═══ Material provided

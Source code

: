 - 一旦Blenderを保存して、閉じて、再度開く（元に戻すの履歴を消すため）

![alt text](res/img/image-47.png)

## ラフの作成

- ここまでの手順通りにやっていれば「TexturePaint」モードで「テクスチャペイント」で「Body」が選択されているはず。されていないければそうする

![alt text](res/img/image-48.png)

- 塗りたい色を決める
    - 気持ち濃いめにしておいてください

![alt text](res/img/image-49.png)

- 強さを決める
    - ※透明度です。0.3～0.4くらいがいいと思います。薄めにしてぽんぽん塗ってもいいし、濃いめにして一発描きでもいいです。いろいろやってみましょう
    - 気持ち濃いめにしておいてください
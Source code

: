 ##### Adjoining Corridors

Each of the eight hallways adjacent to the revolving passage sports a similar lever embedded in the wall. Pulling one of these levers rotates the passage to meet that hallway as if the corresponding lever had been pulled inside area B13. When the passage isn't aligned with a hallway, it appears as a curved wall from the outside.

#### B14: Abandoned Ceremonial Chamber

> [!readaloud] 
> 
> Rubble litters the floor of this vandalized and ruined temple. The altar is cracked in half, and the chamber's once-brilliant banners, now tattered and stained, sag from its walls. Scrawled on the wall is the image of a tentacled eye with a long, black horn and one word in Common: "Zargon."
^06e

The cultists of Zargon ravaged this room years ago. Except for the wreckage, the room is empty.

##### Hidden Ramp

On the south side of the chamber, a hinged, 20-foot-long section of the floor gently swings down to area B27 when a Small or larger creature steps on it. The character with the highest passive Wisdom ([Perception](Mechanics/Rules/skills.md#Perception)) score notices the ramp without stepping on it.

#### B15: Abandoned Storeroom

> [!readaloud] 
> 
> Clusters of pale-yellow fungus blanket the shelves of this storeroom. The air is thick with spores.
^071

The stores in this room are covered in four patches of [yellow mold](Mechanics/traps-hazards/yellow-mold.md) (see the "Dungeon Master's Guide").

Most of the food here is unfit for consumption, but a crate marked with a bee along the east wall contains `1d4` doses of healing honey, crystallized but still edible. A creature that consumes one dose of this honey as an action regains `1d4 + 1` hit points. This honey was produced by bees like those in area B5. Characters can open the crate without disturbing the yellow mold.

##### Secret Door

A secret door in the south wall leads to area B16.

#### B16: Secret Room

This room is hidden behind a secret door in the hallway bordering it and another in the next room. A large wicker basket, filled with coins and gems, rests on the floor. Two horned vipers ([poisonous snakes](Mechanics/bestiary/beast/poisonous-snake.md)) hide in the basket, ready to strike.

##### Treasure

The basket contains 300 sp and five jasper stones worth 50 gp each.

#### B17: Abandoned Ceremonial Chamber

══════

> _Exercise goal_:
Please write out all of the records above, character for character.

> _Solution for this problem_:
Source code

: - 一旦Blenderを保存して、閉じて、再度開く（元に戻すの履歴を消すため）

![alt text](res/img/image-47.png)

## ラフの作成

- ここまでの手順通りにやっていれば「TexturePaint」モードで「テクスチャペイント」で「Body」が選択されているはず。されていないければそうする

![alt text](res/img/image-48.png)

- 塗りたい色を決める
    - 気持ち濃いめにしておいてください

![alt text](res/img/image-49.png)

- 強さを決める
    - ※透明度です。0.3～0.4くらいがいいと思います。薄めにしてぽんぽん塗ってもいいし、濃いめにして一発描きでもいいです。いろいろやってみましょう
    - 気持ち濃いめにしておいてください
Source code

: ##### Adjoining Corridors

Each of the eight hallways adjacent to the revolving passage sports a similar lever embedded in the wall. Pulling one of these levers rotates the passage to meet that hallway as if the corresponding lever had been pulled inside area B13. When the passage isn't aligned with a hallway, it appears as a curved wall from the outside.

#### B14: Abandoned Ceremonial Chamber

> [!readaloud] 
> 
> Rubble litters the floor of this vandalized and ruined temple. The altar is cracked in half, and the chamber's once-brilliant banners, now tattered and stained, sag from its walls. Scrawled on the wall is the image of a tentacled eye with a long, black horn and one word in Common: "Zargon."
^06e

The cultists of Zargon ravaged this room years ago. Except for the wreckage, the room is empty.

##### Hidden Ramp

On the south side of the chamber, a hinged, 20-foot-long section of the floor gently swings down to area B27 when a Small or larger creature steps on it. The character with the highest passive Wisdom ([Perception](Mechanics/Rules/skills.md#Perception)) score notices the ramp without stepping on it.

#### B15: Abandoned Storeroom

> [!readaloud] 
> 
> Clusters of pale-yellow fungus blanket the shelves of this storeroom. The air is thick with spores.
^071

The stores in this room are covered in four patches of [yellow mold](Mechanics/traps-hazards/yellow-mold.md) (see the "Dungeon Master's Guide").

Most of the food here is unfit for consumption, but a crate marked with a bee along the east wall contains `1d4` doses of healing honey, crystallized but still edible. A creature that consumes one dose of this honey as an action regains `1d4 + 1` hit points. This honey was produced by bees like those in area B5. Characters can open the crate without disturbing the yellow mold.

##### Secret Door

A secret door in the south wall leads to area B16.

#### B16: Secret Room

This room is hidden behind a secret door in the hallway bordering it and another in the next room. A large wicker basket, filled with coins and gems, rests on the floor. Two horned vipers ([poisonous snakes](Mechanics/bestiary/beast/poisonous-snake.md)) hide in the basket, ready to strike.

##### Treasure

The basket contains 300 sp and five jasper stones worth 50 gp each.

#### B17: Abandoned Ceremonial Chamber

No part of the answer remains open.